Come porsi, quindi, davanti a tutto ciò? Il tono dell’autore è evidentemente pessimistico, e sembra esserlo su ogni fronte. Come mai? Il neo presidente Donald Trump ha assegnato numerosi incarichi a precise personalità dell’establishment finanziario, energetico e politico della nazione. Ma facciamo qualche nome: Tom Price, Segretario alla Sanità, ha già iniziato a smantellare l’obamacare rigettando milioni di americani nella paura dell’impossibilità di accedere alle cure, anche quelle di base; Rick Perry all’energia, negazionista del riscaldamento globale e nemico giurato delle norme a tutela dell’ambiente; Steven Mnuchin al Tesoro, banchiere di Goldman Sachs e gran sostenitore dei mutui subprime che porteranno poi alla crisi del 2008. E i nomi sono ancora tanti, figure che fanno ben presagire le intenzioni dell’amministrazione Trump. Friedman fa notare che molte persone hanno votato Trump poiché in lui vedevano l’unica speranza di giustizia verso una nazione su più fronti ingiusta, ma la sua amministrazione sta già operando per diminuire ulteriormente la spesa per il welfare americano. Appena approdato nello studio ovale, il neo presidente eletto ha subito firmato un ordine esecutivo che in pratica dava il via allo smantellamento, da parte delle agenzie federali, dell’obamacare. Insomma, le premesse non sono alquanto buone e il tono pessimistico dell’autore è supportato da ciò.

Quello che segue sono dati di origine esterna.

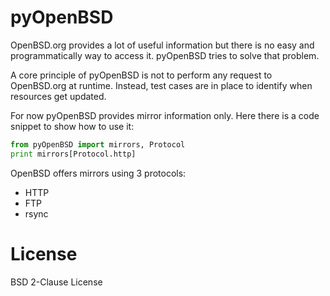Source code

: ---
---
# pyOpenBSD

OpenBSD.org provides a lot of useful information but there is no easy and
programmatically way to access it. pyOpenBSD tries to solve that problem.

A core principle of pyOpenBSD is not to perform any request to OpenBSD.org at
runtime. Instead, test cases are in place to identify when resources get
updated.

For now pyOpenBSD provides mirror information only. Here there is a code
snippet to show how to use it:

```python
from pyOpenBSD import mirrors, Protocol
print mirrors[Protocol.http]
```

OpenBSD offers mirrors using 3 protocols:

* HTTP
* FTP
* rsync

# License
BSD 2-Clause License
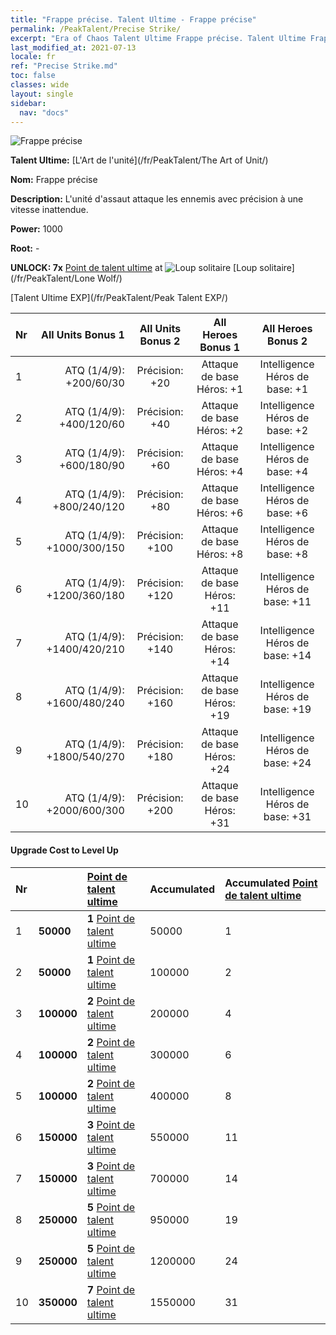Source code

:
 ```yaml
---
title: "Frappe précise. Talent Ultime - Frappe précise"
permalink: /PeakTalent/Precise Strike/
excerpt: "Era of Chaos Talent Ultime Frappe précise. Talent Ultime Frappe précise. Frappe précise"
last_modified_at: 2021-07-13
locale: fr
ref: "Precise Strike.md"
toc: false
classes: wide
layout: single
sidebar:
  nav: "docs"
---
```


  ![Frappe précise](/images/pt/talent_2002.png)

  **Talent Ultime:** [L'Art de l'unité](/fr/PeakTalent/The Art of Unit/)

  **Nom:** Frappe précise

  **Description:** L'unité d'assaut attaque les ennemis avec précision à une vitesse inattendue.

  **Power:** 1000

  **Root:** -

  **UNLOCK: 7x** [Point de talent ultime](/ItemsFR/con_934/) at ![Loup solitaire](/images/pt/talent_2001.png) [Loup solitaire](/fr/PeakTalent/Lone Wolf/)

  [Talent Ultime EXP](/fr/PeakTalent/Peak Talent EXP/)

  | Nr | All Units Bonus 1 | All Units Bonus 2 | All Heroes Bonus 1 | All Heroes Bonus 2 |
  |:---|--------------:|:-------------:|:-------------:|:-------------:|
  | 1 | ATQ (1/4/9): +200/60/30 | Précision: +20 | Attaque de base Héros: +1 | Intelligence Héros de base: +1 |
  | 2 | ATQ (1/4/9): +400/120/60 | Précision: +40 | Attaque de base Héros: +2 | Intelligence Héros de base: +2 |
  | 3 | ATQ (1/4/9): +600/180/90 | Précision: +60 | Attaque de base Héros: +4 | Intelligence Héros de base: +4 |
  | 4 | ATQ (1/4/9): +800/240/120 | Précision: +80 | Attaque de base Héros: +6 | Intelligence Héros de base: +6 |
  | 5 | ATQ (1/4/9): +1000/300/150 | Précision: +100 | Attaque de base Héros: +8 | Intelligence Héros de base: +8 |
  | 6 | ATQ (1/4/9): +1200/360/180 | Précision: +120 | Attaque de base Héros: +11 | Intelligence Héros de base: +11 |
  | 7 | ATQ (1/4/9): +1400/420/210 | Précision: +140 | Attaque de base Héros: +14 | Intelligence Héros de base: +14 |
  | 8 | ATQ (1/4/9): +1600/480/240 | Précision: +160 | Attaque de base Héros: +19 | Intelligence Héros de base: +19 |
  | 9 | ATQ (1/4/9): +1800/540/270 | Précision: +180 | Attaque de base Héros: +24 | Intelligence Héros de base: +24 |
  | 10 | ATQ (1/4/9): +2000/600/300 | Précision: +200 | Attaque de base Héros: +31 | Intelligence Héros de base: +31 |


#### Upgrade Cost to Level Up

  | Nr | <i class="fas fa-coins"/> | [Point de talent ultime](/ItemsFR/con_934/) | Accumulated <i class="fas fa-coins"/> | Accumulated [Point de talent ultime](/ItemsFR/con_934/) |
  |:---|:--------------|:-------------|:-------------|:-------------|
  | 1 | **50000** | **1** [Point de talent ultime](/ItemsFR/con_934/) | 50000 | 1 |
  | 2 | **50000** | **1** [Point de talent ultime](/ItemsFR/con_934/) | 100000 | 2 |
  | 3 | **100000** | **2** [Point de talent ultime](/ItemsFR/con_934/) | 200000 | 4 |
  | 4 | **100000** | **2** [Point de talent ultime](/ItemsFR/con_934/) | 300000 | 6 |
  | 5 | **100000** | **2** [Point de talent ultime](/ItemsFR/con_934/) | 400000 | 8 |
  | 6 | **150000** | **3** [Point de talent ultime](/ItemsFR/con_934/) | 550000 | 11 |
  | 7 | **150000** | **3** [Point de talent ultime](/ItemsFR/con_934/) | 700000 | 14 |
  | 8 | **250000** | **5** [Point de talent ultime](/ItemsFR/con_934/) | 950000 | 19 |
  | 9 | **250000** | **5** [Point de talent ultime](/ItemsFR/con_934/) | 1200000 | 24 |
  | 10 | **350000** | **7** [Point de talent ultime](/ItemsFR/con_934/) | 1550000 | 31 |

Il libro rappresenta una interessante finestra sull’America odierna, specialmente per chi vuole comprendere a fondo le motivazioni dell’elezione di Donald Trump. Tuttavia, è giusto notare che seppur di stampo giornalistico (le interviste alla gente comune sono veramente preziose e interessanti) l’autore è palesemente schierato contro Donald Trump e la sua amministrazione e ciò lo si nota in tutta la narrazione.